What actually is a "medicinal plant"? The article doesn't say. There's lot of stuff about insect defenses (so, not "medicinal") and a lot of original research about chemicals (from sources that don't mention "medicinal plants"). Suggest a radical prune - anything that's left then can be merged to Herbalism. Alexbrn (talk) 05:46, 19 September 2017 (UTC)

The article is rather explicit on the matter, it's a plant with phytochemicals that are pharmacologically active and that can and often have been used medicinally, whether in traditional or modern medicine. Plants did not evolve in order to become medicinal, but to adapt to their environment: for example, many plants have acquired chemical defences in the form of substances with medicinal uses to defend themselves against herbivores (including herbivorous insects). The mention of defences is thus absolutely relevant and indeed central as a scientific explanation here. I believe these things are rather clearly stated in the article, but I'm absolutely open to improvements in clarity, and indeed in citation. There is certainly no cause for removing cited materials: when reliable sources are being quoted, there is no hint of original research. Chiswick Chap (talk) 19:46, 21 September 2017 (UTC)
It doesn't say that, but has weird phrases like "taking plants as medicine". If this just an article about plants from which extracted substances have had exposure in the field of medicine, then it's just phyotherapy - which is covered elsewhere on WP. You restored a load of content which is not in WP:SYNC with the main articles it references and has little to do with medicines, except through WP:OR and WP:SYNTHESIS, and the fancy of WP:FRINGE (ayurveda and aromatherapy, I ask you!). Alexbrn (talk) 19:58, 21 September 2017 (UTC)
I'm happy to fix wording, which I don't find weird; and splashing "WP:" appellations about isn't specially helpful, or a substitute for understanding what the article is about. Herbalism and phytotherapy (which are basically two names for the same thing) involve one kind of use of medicinal plants: Western medicine is another, and aromatherapy, whatever its merits and demerits, is a third: and it too is covered by Wikipedia. Some forms of herbalism are scientific; some systems like ayurveda are ancient and have nothing to do with science, we agree, but they still make use of medicinal plants, and are rightly covered. The fact that traditional and fringe systems make use of certain plants does not mean that plants do not contain active substances which have been used medicinally for centuries, and in some cases which remain in use in Western medicine today. There is therefore a separation between the articles on various practices you mention such as ayurveda and herbalism, and the topic of this article which is the plants themselves. Chiswick Chap (talk) 20:04, 21 September 2017 (UTC)
So if the article is merely about "plants themselves" which happen to have been used in phytochemistry/phytotherapy then the content doesn't reflect that.

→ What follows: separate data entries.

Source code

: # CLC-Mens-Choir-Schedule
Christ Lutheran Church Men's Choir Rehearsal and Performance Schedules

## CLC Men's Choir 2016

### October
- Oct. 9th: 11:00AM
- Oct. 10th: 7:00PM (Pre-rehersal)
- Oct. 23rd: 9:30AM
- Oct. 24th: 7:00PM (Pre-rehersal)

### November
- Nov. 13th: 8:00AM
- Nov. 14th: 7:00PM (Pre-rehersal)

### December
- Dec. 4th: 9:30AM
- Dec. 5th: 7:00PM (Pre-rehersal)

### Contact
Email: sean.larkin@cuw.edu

And I'm not convinced that topic is a distinct one covered in RS: the source don't seem to be about the topic you think this is (except through OR/syn) Alexbrn (talk) 20:10, 21 September 2017 (UTC)
It is normal and indeed necessary in an article on X to include sections on the uses of X and to provide links to such uses; similarly to the history of X, again with links; and to other (sub)topics of X that are widely considered relevant. I (and other editors) have not invented anything about medicinal plants, an ancient and well-established topic. Botanists and pharmacologists have studied medicinal plants intensively for over a century, because of their possible and sometimes demonstrated value to medicine, and a great deal is known about their properties: a little of that is summarized here. The reliably published scientific literature on medicinal plants is voluminous (indeed, the entire science of ethnobotany is concerned with them, and entire journals (e.g. [1], [2]) are devoted to them): it couldn't be further from WP:OR. The article here is intended to serve as a brief introduction to the history and science of the subject. Chiswick Chap (talk) 20:18, 21 September 2017 (UTC)
So now you say it's not just about "the plants themselves" but also "the uses of" the plants themselves. Except it's not. it got content on alkaloids and so on, the derived substances, which despite a link to a "main article" are in fact not in WP:SYNC with those main article but are forks. In fact the whole super-section you restored claims to have phytochemistry as its main article, but complete fails to summarize that article. Material on phytochemicals should go in phytochemistry. Alexbrn (talk) 20:30, 21 September 2017 (UTC)
Not at all. It's absolutely about the plants. But an article about bananas includes (go and look) sections on history, cultivation, nutrition, and culture, why should it not. An article on medicinal plants includes sections on what they contain (powerful pharmacologically active chemicals), and how they are used: of course it must. Good night, let's see what other editors have to say. Chiswick Chap (talk) 21:06, 21 September 2017 (UTC)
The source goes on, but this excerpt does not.